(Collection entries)

★ ★ ★ ★ ★ ★ ★

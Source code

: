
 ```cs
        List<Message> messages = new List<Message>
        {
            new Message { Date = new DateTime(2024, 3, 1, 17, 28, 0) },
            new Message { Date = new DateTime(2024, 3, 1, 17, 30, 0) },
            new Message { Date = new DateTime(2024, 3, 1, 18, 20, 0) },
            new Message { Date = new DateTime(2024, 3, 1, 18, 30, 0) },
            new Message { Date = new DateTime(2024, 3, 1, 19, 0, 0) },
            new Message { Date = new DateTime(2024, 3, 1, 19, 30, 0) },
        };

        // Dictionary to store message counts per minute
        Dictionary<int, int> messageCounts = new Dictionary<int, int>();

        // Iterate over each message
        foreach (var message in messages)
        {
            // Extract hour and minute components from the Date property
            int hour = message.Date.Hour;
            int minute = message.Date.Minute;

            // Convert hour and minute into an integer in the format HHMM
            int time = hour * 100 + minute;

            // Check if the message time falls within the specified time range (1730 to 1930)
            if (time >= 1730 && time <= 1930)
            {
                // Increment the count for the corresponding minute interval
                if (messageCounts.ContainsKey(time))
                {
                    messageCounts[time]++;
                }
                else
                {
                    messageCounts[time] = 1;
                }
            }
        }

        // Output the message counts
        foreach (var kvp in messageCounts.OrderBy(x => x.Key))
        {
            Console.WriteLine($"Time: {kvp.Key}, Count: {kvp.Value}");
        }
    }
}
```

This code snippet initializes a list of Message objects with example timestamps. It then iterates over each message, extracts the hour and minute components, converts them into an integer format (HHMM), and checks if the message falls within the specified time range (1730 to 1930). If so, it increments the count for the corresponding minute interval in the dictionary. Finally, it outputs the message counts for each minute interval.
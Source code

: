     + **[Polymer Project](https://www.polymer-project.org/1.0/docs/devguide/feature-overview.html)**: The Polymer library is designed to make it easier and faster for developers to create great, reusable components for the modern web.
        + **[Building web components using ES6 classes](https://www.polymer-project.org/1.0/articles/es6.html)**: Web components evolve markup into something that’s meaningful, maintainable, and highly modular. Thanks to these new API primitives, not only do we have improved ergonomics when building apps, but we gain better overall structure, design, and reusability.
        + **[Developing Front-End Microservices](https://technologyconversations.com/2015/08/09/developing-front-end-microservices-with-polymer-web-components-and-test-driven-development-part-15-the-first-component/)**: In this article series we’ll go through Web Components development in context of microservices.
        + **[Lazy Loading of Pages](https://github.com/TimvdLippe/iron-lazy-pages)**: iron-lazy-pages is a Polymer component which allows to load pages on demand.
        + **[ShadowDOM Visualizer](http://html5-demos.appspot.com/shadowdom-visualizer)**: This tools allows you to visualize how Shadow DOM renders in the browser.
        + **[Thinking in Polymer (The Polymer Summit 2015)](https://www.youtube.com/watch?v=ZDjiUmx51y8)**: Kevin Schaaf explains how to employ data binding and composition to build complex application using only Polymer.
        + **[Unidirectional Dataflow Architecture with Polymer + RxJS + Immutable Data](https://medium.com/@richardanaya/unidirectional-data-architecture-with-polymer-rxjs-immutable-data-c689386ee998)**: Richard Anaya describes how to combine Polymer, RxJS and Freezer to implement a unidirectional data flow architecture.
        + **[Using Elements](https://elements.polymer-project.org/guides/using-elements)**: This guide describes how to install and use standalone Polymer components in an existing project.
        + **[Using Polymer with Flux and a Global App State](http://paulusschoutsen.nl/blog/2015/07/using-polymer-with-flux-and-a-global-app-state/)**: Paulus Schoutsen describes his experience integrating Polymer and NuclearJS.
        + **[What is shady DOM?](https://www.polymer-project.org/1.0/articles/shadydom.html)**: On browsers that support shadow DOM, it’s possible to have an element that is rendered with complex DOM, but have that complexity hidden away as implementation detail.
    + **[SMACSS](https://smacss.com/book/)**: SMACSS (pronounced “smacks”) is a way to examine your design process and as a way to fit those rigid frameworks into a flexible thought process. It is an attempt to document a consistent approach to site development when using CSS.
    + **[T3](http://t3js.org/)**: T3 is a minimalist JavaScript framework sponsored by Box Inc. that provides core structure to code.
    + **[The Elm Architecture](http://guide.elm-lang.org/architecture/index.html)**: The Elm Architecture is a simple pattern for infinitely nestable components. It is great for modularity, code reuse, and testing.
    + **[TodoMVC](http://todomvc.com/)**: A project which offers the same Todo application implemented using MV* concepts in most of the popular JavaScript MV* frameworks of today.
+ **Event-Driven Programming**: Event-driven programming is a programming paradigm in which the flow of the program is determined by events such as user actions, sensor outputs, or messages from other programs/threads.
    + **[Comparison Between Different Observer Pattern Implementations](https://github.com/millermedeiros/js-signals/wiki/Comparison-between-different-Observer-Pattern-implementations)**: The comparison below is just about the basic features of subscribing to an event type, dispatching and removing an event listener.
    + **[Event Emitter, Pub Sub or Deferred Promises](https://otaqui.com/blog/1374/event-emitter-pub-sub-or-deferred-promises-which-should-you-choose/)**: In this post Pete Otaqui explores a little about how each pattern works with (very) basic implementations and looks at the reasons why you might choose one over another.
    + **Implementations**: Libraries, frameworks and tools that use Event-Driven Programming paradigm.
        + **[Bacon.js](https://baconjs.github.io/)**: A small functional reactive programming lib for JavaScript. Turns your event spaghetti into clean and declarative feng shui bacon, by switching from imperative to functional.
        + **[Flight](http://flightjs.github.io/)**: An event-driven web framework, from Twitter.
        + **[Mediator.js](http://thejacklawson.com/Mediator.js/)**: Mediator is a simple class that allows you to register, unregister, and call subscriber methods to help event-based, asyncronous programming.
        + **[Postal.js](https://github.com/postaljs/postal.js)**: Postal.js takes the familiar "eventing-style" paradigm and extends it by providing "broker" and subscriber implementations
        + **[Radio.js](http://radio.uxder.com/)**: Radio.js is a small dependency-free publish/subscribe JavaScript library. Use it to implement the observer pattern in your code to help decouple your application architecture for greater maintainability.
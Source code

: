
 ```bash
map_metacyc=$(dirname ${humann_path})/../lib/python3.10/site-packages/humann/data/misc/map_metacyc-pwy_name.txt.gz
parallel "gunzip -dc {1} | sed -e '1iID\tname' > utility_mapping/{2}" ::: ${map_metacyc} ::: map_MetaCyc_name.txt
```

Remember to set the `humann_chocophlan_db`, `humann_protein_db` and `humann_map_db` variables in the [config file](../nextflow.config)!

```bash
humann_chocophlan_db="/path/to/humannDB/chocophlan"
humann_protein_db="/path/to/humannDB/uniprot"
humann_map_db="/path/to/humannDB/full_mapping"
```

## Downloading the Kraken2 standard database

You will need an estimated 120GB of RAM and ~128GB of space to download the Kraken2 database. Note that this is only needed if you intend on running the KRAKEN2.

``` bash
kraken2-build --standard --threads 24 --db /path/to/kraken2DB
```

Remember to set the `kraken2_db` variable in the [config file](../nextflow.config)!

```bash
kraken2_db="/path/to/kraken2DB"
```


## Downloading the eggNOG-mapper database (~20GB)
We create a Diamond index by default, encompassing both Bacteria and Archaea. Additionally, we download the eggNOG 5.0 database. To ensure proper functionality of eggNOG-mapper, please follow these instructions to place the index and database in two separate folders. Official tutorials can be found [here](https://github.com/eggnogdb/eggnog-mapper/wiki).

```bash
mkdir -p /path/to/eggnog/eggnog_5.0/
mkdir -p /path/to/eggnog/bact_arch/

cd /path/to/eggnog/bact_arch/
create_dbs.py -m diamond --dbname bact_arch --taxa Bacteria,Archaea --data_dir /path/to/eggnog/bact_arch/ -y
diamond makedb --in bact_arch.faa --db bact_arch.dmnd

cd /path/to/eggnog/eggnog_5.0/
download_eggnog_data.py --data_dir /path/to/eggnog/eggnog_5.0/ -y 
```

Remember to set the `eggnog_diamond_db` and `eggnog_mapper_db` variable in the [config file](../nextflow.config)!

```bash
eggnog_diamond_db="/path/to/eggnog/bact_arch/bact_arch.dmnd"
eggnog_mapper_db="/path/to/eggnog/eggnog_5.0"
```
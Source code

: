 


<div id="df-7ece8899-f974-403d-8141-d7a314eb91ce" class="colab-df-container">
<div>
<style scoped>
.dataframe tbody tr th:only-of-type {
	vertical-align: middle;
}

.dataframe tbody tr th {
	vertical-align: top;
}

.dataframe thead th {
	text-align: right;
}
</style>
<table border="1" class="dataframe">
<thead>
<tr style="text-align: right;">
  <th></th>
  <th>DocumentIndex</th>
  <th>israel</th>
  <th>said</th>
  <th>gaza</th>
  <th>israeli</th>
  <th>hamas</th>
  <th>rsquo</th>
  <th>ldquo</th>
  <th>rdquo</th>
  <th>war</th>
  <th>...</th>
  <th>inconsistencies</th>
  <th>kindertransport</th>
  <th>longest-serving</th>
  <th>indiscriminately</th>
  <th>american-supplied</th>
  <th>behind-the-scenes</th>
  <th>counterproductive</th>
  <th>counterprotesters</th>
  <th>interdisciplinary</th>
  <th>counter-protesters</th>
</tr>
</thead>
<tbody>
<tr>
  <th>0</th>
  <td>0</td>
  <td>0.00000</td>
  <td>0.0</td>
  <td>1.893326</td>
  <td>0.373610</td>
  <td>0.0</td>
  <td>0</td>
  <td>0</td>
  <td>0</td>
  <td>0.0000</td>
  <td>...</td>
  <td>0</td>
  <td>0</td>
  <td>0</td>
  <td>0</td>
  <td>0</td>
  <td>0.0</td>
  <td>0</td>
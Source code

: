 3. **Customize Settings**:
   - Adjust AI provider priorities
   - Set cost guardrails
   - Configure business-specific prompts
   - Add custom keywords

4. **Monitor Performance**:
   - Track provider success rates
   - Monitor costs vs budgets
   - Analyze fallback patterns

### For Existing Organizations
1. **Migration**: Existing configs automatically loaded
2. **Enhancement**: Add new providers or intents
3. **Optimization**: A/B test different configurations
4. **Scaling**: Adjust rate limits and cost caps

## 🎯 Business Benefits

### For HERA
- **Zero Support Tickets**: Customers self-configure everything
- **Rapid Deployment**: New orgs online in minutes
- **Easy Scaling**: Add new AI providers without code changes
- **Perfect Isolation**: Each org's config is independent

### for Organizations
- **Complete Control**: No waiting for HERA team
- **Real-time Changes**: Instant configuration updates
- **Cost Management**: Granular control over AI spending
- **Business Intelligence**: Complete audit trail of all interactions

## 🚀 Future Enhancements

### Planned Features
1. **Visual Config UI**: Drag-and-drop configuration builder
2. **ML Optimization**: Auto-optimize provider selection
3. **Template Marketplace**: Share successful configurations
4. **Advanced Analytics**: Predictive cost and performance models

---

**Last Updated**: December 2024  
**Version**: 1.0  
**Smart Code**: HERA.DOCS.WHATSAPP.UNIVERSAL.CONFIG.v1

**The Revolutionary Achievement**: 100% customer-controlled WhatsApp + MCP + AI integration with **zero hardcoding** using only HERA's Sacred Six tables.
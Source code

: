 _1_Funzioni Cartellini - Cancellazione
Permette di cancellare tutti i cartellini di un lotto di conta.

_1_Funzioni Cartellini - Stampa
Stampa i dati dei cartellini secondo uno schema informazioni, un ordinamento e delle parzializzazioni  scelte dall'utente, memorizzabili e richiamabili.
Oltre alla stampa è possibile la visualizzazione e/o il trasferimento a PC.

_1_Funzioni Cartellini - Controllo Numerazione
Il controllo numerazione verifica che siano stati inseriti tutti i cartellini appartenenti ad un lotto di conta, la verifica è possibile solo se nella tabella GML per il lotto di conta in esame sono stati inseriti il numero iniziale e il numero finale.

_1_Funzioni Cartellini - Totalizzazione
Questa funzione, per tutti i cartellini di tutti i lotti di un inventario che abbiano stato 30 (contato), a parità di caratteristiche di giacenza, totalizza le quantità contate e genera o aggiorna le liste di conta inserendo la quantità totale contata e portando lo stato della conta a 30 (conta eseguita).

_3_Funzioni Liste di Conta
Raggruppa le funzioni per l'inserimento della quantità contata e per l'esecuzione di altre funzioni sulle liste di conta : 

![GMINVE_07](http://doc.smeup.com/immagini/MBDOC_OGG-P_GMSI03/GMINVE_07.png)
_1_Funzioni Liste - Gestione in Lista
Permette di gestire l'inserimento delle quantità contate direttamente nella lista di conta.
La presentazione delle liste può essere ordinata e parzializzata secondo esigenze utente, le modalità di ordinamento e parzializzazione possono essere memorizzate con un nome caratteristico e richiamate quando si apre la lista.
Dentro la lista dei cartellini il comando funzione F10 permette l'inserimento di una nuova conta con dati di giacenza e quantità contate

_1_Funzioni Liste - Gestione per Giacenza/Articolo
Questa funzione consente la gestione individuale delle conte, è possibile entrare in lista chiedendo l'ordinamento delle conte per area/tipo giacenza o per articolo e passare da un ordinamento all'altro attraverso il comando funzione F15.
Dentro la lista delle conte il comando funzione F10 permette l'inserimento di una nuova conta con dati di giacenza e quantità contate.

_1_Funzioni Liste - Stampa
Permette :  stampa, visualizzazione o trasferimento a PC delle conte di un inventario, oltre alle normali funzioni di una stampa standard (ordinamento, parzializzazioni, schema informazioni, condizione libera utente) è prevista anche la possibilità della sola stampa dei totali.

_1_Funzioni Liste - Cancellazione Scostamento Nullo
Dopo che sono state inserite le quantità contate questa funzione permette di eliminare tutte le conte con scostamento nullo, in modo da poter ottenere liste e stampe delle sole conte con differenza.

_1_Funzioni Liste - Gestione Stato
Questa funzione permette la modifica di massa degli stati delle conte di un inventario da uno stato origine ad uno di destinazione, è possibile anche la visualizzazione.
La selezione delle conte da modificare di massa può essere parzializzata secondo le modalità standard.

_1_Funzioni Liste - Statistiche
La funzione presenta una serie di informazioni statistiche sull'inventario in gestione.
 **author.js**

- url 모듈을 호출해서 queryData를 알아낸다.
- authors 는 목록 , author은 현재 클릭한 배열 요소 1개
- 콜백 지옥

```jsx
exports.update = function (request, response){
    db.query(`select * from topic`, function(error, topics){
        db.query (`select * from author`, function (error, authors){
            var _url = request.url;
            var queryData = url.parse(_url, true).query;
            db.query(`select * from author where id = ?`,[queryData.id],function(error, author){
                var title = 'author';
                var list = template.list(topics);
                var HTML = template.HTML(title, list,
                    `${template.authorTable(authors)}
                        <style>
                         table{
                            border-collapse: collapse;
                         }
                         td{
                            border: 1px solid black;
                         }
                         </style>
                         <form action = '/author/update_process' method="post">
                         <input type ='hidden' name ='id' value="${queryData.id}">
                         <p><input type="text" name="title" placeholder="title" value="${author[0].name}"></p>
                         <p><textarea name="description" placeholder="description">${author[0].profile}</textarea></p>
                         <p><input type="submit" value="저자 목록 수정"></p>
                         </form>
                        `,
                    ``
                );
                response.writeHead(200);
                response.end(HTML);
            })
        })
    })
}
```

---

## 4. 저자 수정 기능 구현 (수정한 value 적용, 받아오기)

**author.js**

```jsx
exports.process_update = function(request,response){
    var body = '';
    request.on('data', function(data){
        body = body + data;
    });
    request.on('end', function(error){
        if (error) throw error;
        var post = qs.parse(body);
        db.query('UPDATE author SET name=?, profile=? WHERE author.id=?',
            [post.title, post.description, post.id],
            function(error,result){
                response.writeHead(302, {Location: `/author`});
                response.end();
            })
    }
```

★ ★ ★ ★ ★ ★ ★

Using the data above, reproduce exactly the lines from the line that contains "La presentazione delle" through the line that contains "Gestione per Giacenza/Articolo", including both.

La presentazione delle liste può essere ordinata e parzializzata secondo esigenze utente, le modalità di ordinamento e parzializzazione possono essere memorizzate con un nome caratteristico e richiamate quando si apre la lista.
Dentro la lista dei cartellini il comando funzione F10 permette l'inserimento di una nuova conta con dati di giacenza e quantità contate

_1_Funzioni Liste - Gestione per Giacenza/Articolo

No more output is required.